Aim of the exercise: The listing below must be given again in full, exactly.
══════════
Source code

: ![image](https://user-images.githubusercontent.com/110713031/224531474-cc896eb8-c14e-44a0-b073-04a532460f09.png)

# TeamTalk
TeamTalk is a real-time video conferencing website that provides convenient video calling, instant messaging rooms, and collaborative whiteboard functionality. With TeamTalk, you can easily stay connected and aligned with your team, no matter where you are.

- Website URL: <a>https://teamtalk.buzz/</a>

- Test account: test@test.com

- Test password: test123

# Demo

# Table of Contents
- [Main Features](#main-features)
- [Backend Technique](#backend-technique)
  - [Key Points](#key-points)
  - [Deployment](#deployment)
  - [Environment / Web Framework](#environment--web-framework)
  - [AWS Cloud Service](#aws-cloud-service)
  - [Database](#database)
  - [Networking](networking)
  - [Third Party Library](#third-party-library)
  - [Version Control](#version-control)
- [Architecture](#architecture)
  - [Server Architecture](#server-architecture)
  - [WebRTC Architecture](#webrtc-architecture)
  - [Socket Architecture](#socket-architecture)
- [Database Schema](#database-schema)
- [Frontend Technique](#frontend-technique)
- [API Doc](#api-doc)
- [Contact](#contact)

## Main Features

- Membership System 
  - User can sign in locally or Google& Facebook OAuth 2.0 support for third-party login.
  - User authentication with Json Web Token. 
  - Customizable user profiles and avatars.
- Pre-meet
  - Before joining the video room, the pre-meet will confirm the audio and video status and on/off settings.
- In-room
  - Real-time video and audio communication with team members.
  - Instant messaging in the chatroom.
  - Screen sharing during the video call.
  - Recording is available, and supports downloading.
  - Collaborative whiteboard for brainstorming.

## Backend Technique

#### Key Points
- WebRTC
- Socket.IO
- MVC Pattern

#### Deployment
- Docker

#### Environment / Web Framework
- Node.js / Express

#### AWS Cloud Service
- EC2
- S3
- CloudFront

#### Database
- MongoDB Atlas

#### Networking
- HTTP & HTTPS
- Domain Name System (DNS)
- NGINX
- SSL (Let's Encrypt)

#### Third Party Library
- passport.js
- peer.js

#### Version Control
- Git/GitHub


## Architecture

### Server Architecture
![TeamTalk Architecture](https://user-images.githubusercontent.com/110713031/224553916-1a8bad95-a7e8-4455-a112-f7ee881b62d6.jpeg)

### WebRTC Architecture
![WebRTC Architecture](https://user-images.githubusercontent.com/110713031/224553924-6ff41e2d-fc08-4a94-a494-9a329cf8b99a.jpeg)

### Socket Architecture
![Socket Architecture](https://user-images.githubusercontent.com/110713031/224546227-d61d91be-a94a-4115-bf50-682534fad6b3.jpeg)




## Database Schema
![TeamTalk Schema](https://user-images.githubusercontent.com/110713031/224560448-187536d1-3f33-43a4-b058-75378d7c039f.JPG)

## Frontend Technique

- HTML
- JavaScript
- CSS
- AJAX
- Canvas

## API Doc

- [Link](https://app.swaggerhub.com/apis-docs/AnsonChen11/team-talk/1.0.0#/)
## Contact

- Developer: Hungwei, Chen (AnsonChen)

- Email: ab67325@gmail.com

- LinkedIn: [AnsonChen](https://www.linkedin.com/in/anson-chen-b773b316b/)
══════════
Reply:
Source code

: ![image](https://user-images.githubusercontent.com/110713031/224531474-cc896eb8-c14e-44a0-b073-04a532460f09.png)

# TeamTalk
TeamTalk is a real-time video conferencing website that provides convenient video calling, instant messaging rooms, and collaborative whiteboard functionality. With TeamTalk, you can easily stay connected and aligned with your team, no matter where you are.

- Website URL: <a>https://teamtalk.buzz/</a>

- Test account: test@test.com

- Test password: test123

# Demo

# Table of Contents
- [Main Features](#main-features)
- [Backend Technique](#backend-technique)
  - [Key Points](#key-points)
  - [Deployment](#deployment)
  - [Environment / Web Framework](#environment--web-framework)
  - [AWS Cloud Service](#aws-cloud-service)
  - [Database](#database)
  - [Networking](networking)
  - [Third Party Library](#third-party-library)
  - [Version Control](#version-control)
- [Architecture](#architecture)
  - [Server Architecture](#server-architecture)
  - [WebRTC Architecture](#webrtc-architecture)
  - [Socket Architecture](#socket-architecture)
- [Database Schema](#database-schema)
- [Frontend Technique](#frontend-technique)
- [API Doc](#api-doc)
- [Contact](#contact)

## Main Features

- Membership System 
  - User can sign in locally or Google& Facebook OAuth 2.0 support for third-party login.
  - User authentication with Json Web Token. 
  - Customizable user profiles and avatars.
- Pre-meet
  - Before joining the video room, the pre-meet will confirm the audio and video status and on/off settings.
- In-room
  - Real-time video and audio communication with team members.
  - Instant messaging in the chatroom.
  - Screen sharing during the video call.
  - Recording is available, and supports downloading.
  - Collaborative whiteboard for brainstorming.

## Backend Technique

#### Key Points
- WebRTC
- Socket.IO
- MVC Pattern

#### Deployment
- Docker

#### Environment / Web Framework
- Node.js / Express

#### AWS Cloud Service
- EC2
- S3
- CloudFront

#### Database
- MongoDB Atlas

#### Networking
- HTTP & HTTPS
- Domain Name System (DNS)
- NGINX
- SSL (Let's Encrypt)

#### Third Party Library
- passport.js
- peer.js

#### Version Control
- Git/GitHub


## Architecture

### Server Architecture
![TeamTalk Architecture](https://user-images.githubusercontent.com/110713031/224553916-1a8bad95-a7e8-4455-a112-f7ee881b62d6.jpeg)

### WebRTC Architecture
![WebRTC Architecture](https://user-images.githubusercontent.com/110713031/224553924-6ff41e2d-fc08-4a94-a494-9a329cf8b99a.jpeg)

### Socket Architecture
![Socket Architecture](https://user-images.githubusercontent.com/110713031/224546227-d61d91be-a94a-4115-bf50-682534fad6b3.jpeg)




## Database Schema
![TeamTalk Schema](https://user-images.githubusercontent.com/110713031/224560448-187536d1-3f33-43a4-b058-75378d7c039f.JPG)

## Frontend Technique

- HTML
- JavaScript
- CSS
- AJAX
- Canvas

## API Doc

- [Link](https://app.swaggerhub.com/apis-docs/AnsonChen11/team-talk/1.0.0#/)
## Contact

- Developer: Hungwei, Chen (AnsonChen)

- Email: ab67325@gmail.com

- LinkedIn: [AnsonChen](https://www.linkedin.com/in/anson-chen-b773b316b/)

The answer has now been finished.